One of the outstanding geniuses in the history of technology, Thomas Edison earned patents for more than a thousand inventions, including the incandescent electric lamp, the phonograph, the carbon telephone transmitter, and the motion-picture projector. In addition, he created the world's first industrial research laboratory. 

Edison was born in Milan, Ohio on February 11, 1847.  By the time he was 10, he had set up a small chemical laboratory in the cellar of his home after his mother gave him an elementary physical science book. He was curious in the study of chemistry and the production of electrical current from voltaic jars and soon operated a homemade telegraph set. 

In 1868 he obtained a vocation in Boston as an night operator for Western Union Telegraph Company; by day he slept little, however, for he was gripped by a passion for manipulating electrical currents in new ways. Borrowing a small sum from an acquaintance, he gave up his job in the autumn of 1868 and became a free-lance inventor, taking out his first patent for an electrical vote recorder. 

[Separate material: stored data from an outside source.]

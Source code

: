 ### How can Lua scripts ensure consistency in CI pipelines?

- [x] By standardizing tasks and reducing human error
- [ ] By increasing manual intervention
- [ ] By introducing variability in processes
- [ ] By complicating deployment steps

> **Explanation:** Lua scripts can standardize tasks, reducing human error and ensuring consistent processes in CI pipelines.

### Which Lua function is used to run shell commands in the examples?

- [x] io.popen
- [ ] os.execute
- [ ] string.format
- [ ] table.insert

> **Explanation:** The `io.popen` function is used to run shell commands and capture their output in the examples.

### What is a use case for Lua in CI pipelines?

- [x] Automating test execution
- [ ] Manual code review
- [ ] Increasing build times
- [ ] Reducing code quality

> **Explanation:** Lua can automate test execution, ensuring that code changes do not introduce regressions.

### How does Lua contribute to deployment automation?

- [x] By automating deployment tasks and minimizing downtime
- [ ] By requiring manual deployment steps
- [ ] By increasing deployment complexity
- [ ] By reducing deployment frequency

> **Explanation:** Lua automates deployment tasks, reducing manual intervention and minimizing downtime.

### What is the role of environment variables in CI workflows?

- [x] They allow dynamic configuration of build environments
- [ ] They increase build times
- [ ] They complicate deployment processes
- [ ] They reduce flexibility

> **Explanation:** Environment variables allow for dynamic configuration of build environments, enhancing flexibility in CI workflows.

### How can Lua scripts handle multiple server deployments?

In the summer of 1869 he was in New York.  At a moment of crisis on the Gold Exchange caused by the breakdown of the office's new telegraphic gold-price indicator, Edison was called in to try to repair the instrument and was given a job as its supervisor. Soon he had remodeled the erratic machine so well that its owners, the Western Union Telegraph Company, paid him to improve the unsophisticated stock ticker just coming into use. 

The result was the Edison Universal Stock Printer, which, together with several other derivatives of the Morse telegraph, brought him a sudden fortune of $40,000. With this capital he set himself up as a manufacturer in Newark, New Jersey, producing stock tickers and high-speed printing telegraphs. 

In 1876 Edison gave up the Newark factory altogether and moved to the village of Menlo Park, New Jersey, to set up a laboratory where he could devote his full attention to invention. He promised that he would turn out a minor invention every ten days and a big invention every six months. He also proposed to make inventions to order.  Before long Edison had 40 different projects going at the same time and was applying for as many as 400 patents a year.  

One of these inventions was the electric pen that was invented in 1876 and was used later on in mimeograph systems.  Edison also, in 1877, invented a carbon telephone transmitter that led to a commercial telephone and later into the future, radio broadcasting.  Edison also created the phonograph in 1878 that allowed words to be repeated after someone had spoken into the device.

In September 1878, after having viewed an exhibition of a series of eight glaring 500-candlepower arc lights, Edison announced he would invent a safe, mild, and inexpensive electric light that would replace the gaslight in millions of homes.  He said that he would accomplish this by an entirely different method of current distribution from that used for arc lights.  Some of New York's leading financial figures sponsored and joined Edison in October 1878 to form the Edison Electric Light Company, the predecessor of today's General Electric Company. 

On October 21,1879, Edison demonstrated the carbon-filament lamp, supplied with current by his special high-voltage dynamos. The pilot light-and-power station at Menlo Park glowed with a circuit of 30 lamps, each of which could be turned on or off without affecting the rest. Three years later, the Pearl Street central power station in downtown New York City was completed, initiating the electrical illumination of the cities of the world. 

In 1887 Edison moved his workshop from Menlo Park to West Orange, New Jersey, where he built the Edison Laboratory (now a national monument), a facility 10 times larger than the earlier one. In time it was surrounded with factories employing some 5,000 persons and producing a variety of new products, among them his improved phonograph using wax records, the mimeograph, fluoroscope, alkaline storage battery, dictating machine, and motion-picture cameras and projectors. 

During World War I, the aged inventor headed the Naval Consulting Board and directed research in torpedo mechanisms and antisubmarine devices. It was largely owing to his urging that Congress established the Naval Research Laboratory, the first institution for military research, in 1920.

Thomas Edison died on October 18,1931 at the age of 84.  Edison is credited of holding 1,093 patents and is the only person in the United States that was given a patent every year for 65 consecutive years, 1868 to 1933.